Volume 45 - Article 8 | Pages 259–290  

The role of premarital cohabitation in the timing of first birth in China

By Lijun Yang

Abstract

Background: Premarital cohabitation has become an increasingly popular pathway to marriage in China. However, we lack studies on its role in the timing of first birth.

Objective: Motivated by the “second demographic transition” (SDT) theory, three questions are examined: (1) Does cohabitation accelerate the timing of first birth via premarital conceptions? (2) Are cohabitants who are not pregnant at the time of marriage more likely to delay parenthood than non-cohabitants? (3) Does the association between premarital cohabitation and the timing of first birth vary by birth cohort?

Methods: Information regarding premarital cohabitational experience and age (in months) at first birth was collected from 7,310 women in the 2010–2018 China Family Panel Studies (CFPS). The role of cohabitation in the timing of first birth was evaluated using a discrete time competing-risk model.

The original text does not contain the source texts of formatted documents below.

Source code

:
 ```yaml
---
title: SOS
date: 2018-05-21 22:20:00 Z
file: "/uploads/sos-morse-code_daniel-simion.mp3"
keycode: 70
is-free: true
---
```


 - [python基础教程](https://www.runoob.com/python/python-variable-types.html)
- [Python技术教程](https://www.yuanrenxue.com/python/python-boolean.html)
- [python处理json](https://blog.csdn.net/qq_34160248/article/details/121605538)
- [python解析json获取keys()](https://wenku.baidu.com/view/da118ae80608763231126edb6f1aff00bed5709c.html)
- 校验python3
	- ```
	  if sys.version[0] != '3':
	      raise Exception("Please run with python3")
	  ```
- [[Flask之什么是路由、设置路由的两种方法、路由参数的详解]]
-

Results: Premarital cohabitation accelerates the timing of first birth by increasing the risk of premarital conceptions, but it delays first birth conceived within marriage. The fertility-accelerating effect of premarital cohabitation rebounds in the post-1980s generation after a temporary decline between the 1960s and 1970s birth cohorts, while the fertility-delaying effect of cohabitation has been consistently observed without any sign of decline or rebound over time.

Conclusions: The contradictory role of premarital cohabitation in the timing of first birth in China exemplifies a complex interplay between the tendency for path dependency and nonconformist value reorientations in the SDT. The rebound of the fertility-accelerating effect of cohabitation among the post-1980s generation suggests that the two contradictory roles of cohabitation will likely coexist for a long time.

Contribution: The fertility-delaying effect of premarital cohabitation is largely compensated for by the fertility-accelerating effect of cohabitation. A cohabitant-noncohabitant gap in the probability of being childless by age 30 emerges when the fertility-delaying effect of cohabitation is exacerbated by a considerable delay in marriage.